Movement Engineering at Scale. How Airbnb is making use of declarative… | by Cal Stephens | The Airbnb Tech Weblog | Dec, 2022

How Airbnb is making use of declarative design patterns to quickly construct fluid transition animations
By: Cal Stephens
Movement is a key a part of what makes a digital expertise each simple and pleasant to make use of. Fluid transitions between states and screens are key for serving to the consumer protect context as they navigate all through a function. Fast prospers of animation make an app come alive, and assist give it a definite character.
At Airbnb we launch lots of of options and experiments which were developed by engineers throughout many groups. When constructing at this scale, it’s important to contemplate effectivity and maintainability all through our tech stack–and movement is not any exception. Including animations to a function must be quick and straightforward. The tooling should praise and match naturally with different elements of our function structure. If an animation takes too lengthy to construct or is simply too tough to combine with the general function structure, then it’s usually the primary a part of a product expertise that will get dropped when translating from design to implementation.
On this put up, we’ll talk about a brand new framework for iOS that we’ve created to assist make this imaginative and prescient a actuality.
Let’s think about this transition on the Airbnb app’s homepage, which takes customers from search outcomes to an expanded search enter display:
The transition is a key a part of the design, making the whole search expertise really feel cohesive and light-weight.

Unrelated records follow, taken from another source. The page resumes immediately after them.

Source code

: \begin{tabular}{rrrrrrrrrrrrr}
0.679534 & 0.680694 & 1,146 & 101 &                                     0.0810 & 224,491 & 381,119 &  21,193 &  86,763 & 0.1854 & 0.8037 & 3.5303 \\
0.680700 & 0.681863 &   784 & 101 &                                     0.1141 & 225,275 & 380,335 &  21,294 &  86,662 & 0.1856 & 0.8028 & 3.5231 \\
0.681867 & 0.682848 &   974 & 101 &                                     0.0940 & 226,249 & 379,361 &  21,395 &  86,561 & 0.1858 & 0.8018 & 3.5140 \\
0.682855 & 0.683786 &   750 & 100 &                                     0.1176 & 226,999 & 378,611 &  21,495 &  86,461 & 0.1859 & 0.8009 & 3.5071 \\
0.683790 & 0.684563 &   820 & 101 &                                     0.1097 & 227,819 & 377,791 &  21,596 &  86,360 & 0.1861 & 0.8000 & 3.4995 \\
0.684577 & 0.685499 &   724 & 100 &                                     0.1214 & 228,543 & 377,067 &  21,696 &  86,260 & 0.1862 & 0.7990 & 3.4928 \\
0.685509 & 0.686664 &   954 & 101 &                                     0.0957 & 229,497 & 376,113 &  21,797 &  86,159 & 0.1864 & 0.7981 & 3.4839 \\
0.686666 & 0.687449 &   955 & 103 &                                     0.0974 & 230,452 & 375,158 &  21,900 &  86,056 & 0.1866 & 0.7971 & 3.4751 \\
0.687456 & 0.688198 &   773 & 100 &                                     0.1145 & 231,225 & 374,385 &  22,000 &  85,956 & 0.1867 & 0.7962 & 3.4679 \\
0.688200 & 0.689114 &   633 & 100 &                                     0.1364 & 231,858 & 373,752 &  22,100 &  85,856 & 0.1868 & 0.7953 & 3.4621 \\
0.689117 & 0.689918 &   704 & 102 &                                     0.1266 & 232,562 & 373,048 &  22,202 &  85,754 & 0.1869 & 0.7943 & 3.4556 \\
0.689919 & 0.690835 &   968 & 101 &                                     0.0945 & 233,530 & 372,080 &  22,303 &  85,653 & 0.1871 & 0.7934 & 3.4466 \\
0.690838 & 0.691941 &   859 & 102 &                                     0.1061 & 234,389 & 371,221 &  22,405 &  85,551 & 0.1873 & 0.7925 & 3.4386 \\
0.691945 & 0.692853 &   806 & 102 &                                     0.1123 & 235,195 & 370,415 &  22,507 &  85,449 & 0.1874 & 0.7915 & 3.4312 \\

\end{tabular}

Inside conventional UIKit patterns, there are two methods to construct a transition like this. One is to create a single, huge view controller that accommodates each the search outcomes and the search enter screens, and orchestrates a transition between the 2 states utilizing crucial UIView animation blocks. Whereas this strategy is simple to construct, it has the draw back of tightly coupling these two screens, making them far much less maintainable and moveable.
The opposite strategy is to implement every display as a separate view controller, and create a bespoke UIViewControllerAnimatedTransitioning implementation that extracts related views from every view hierarchy after which animates them. That is sometimes extra sophisticated to implement, however has the important thing advantage of letting every particular person display be constructed as a separate UIViewController such as you would for every other function.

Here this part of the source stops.